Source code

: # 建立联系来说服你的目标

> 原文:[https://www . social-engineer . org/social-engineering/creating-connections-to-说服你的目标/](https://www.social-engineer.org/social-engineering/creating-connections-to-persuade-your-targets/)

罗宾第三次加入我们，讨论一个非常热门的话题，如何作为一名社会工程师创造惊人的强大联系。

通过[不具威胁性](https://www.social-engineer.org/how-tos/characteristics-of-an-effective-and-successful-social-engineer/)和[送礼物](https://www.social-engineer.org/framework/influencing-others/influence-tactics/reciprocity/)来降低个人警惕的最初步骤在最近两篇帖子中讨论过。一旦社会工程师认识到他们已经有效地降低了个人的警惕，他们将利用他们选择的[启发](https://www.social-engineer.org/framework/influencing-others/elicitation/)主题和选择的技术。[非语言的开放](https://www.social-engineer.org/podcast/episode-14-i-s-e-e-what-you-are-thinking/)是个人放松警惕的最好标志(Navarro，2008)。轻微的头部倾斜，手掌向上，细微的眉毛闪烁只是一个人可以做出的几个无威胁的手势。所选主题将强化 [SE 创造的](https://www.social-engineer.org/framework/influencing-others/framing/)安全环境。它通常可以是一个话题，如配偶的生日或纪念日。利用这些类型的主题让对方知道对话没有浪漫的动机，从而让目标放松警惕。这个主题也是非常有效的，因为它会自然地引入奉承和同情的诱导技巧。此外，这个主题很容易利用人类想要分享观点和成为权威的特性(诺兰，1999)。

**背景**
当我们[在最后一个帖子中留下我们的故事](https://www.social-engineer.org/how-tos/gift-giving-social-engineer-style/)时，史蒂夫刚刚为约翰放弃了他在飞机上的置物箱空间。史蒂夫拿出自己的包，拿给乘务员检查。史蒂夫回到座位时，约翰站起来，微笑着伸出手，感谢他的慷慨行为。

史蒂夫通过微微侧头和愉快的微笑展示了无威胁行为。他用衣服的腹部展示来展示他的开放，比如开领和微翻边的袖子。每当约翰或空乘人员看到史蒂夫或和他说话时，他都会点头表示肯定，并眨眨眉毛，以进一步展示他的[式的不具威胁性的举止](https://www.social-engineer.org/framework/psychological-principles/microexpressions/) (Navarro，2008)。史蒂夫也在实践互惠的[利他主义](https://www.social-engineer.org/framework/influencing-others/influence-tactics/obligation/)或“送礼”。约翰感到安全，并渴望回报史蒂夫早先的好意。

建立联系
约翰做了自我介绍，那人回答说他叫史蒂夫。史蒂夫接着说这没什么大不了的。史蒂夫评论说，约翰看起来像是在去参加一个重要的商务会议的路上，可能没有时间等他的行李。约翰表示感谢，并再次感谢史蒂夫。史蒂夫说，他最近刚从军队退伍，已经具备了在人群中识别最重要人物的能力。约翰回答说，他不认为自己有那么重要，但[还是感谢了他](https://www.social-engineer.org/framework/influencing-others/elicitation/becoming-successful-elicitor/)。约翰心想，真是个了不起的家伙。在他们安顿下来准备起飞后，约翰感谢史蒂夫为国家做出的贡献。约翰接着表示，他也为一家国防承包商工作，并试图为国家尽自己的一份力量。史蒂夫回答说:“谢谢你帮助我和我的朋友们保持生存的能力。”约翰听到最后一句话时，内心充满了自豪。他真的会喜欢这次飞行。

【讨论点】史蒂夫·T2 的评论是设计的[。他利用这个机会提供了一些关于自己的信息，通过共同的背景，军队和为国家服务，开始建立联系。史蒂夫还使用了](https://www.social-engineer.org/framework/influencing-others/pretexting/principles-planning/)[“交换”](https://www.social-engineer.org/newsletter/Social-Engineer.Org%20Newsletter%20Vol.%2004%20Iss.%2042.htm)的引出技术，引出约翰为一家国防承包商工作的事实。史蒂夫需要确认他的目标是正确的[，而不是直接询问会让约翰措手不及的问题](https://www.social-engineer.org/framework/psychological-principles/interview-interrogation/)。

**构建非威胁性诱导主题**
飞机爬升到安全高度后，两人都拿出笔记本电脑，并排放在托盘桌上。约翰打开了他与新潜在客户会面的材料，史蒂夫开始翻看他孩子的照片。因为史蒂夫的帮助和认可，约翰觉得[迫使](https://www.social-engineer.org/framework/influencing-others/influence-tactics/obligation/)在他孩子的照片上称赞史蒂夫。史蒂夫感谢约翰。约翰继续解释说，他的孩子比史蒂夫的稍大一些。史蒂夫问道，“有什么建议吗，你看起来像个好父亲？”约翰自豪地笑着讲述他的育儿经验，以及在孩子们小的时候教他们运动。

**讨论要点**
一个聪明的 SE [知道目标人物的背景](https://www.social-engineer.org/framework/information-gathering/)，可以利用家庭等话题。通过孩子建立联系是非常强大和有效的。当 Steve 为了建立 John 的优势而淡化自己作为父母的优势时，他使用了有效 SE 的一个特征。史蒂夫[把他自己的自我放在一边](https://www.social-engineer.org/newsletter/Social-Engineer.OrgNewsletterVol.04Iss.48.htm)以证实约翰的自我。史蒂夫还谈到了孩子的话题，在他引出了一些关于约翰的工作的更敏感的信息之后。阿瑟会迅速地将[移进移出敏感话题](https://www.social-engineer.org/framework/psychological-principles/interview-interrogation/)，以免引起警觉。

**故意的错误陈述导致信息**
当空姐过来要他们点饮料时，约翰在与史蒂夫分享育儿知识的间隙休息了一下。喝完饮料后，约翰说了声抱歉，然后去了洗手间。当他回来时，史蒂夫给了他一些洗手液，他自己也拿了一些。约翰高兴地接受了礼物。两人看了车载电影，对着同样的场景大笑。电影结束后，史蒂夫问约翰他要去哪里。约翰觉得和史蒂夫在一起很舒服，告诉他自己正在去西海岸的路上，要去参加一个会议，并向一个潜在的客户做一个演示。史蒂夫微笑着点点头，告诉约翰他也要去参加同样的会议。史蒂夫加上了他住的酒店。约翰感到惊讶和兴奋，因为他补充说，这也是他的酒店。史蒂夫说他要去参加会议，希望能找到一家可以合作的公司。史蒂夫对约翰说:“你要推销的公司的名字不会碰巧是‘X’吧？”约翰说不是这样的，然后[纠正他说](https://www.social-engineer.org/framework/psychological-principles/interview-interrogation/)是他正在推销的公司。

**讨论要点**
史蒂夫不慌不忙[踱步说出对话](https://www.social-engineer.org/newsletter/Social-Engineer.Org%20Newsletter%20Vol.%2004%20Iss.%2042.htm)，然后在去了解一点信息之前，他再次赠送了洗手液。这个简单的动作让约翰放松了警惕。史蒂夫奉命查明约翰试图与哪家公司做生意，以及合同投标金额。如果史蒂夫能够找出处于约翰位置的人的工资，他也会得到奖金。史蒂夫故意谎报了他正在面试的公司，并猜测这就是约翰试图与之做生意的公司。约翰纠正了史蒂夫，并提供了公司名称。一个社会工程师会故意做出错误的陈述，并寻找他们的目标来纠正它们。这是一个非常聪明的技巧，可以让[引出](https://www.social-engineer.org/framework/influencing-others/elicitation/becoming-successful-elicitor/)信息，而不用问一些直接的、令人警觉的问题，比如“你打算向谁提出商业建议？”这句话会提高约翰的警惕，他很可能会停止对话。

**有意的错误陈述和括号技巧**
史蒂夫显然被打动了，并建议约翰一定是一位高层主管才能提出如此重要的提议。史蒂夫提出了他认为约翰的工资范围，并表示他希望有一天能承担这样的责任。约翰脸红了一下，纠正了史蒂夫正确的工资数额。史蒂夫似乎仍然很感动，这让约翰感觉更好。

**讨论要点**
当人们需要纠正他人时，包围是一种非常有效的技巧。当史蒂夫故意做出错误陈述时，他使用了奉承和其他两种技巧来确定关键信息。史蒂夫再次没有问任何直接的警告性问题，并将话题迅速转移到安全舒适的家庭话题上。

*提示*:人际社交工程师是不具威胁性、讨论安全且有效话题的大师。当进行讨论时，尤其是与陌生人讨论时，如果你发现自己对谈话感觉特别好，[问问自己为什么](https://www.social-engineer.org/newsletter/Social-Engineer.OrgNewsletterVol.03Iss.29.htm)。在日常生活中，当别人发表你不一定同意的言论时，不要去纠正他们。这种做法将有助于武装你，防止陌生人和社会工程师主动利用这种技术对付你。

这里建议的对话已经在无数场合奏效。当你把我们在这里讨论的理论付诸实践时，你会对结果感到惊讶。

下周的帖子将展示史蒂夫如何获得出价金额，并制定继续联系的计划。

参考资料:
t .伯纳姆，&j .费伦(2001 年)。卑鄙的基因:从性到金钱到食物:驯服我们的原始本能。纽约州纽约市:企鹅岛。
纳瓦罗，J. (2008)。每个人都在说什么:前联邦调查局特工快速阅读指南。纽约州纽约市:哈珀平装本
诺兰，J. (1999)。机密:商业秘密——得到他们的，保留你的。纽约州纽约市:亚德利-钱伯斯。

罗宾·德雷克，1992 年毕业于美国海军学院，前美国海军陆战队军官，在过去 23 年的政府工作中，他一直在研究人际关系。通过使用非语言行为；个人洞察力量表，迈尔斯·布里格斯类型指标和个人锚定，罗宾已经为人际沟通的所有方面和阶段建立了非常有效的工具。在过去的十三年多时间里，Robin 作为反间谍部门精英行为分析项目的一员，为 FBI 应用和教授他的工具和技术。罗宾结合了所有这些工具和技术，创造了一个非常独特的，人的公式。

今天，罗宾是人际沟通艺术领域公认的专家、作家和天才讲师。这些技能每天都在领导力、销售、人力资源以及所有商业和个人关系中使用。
● ● ●
→ **What the task asks**:
Find each line in the records holding the string "OrgNewsletterVol" and show it.

→ **Result for this exercise**:
一个聪明的 SE [知道目标人物的背景](https://www.social-engineer.org/framework/information-gathering/)，可以利用家庭等话题。通过孩子建立联系是非常强大和有效的。当 Steve 为了建立 John 的优势而淡化自己作为父母的优势时，他使用了有效 SE 的一个特征。史蒂夫[把他自己的自我放在一边](https://www.social-engineer.org/newsletter/Social-Engineer.OrgNewsletterVol.04Iss.48.htm)以证实约翰的自我。史蒂夫还谈到了孩子的话题，在他引出了一些关于约翰的工作的更敏感的信息之后。阿瑟会迅速地将[移进移出敏感话题](https://www.social-engineer.org/framework/psychological-principles/interview-interrogation/)，以免引起警觉。
*提示*:人际社交工程师是不具威胁性、讨论安全且有效话题的大师。当进行讨论时，尤其是与陌生人讨论时，如果你发现自己对谈话感觉特别好，[问问自己为什么](https://www.social-engineer.org/newsletter/Social-Engineer.OrgNewsletterVol.03Iss.29.htm)。在日常生活中，当别人发表你不一定同意的言论时，不要去纠正他们。这种做法将有助于武装你，防止陌生人和社会工程师主动利用这种技术对付你。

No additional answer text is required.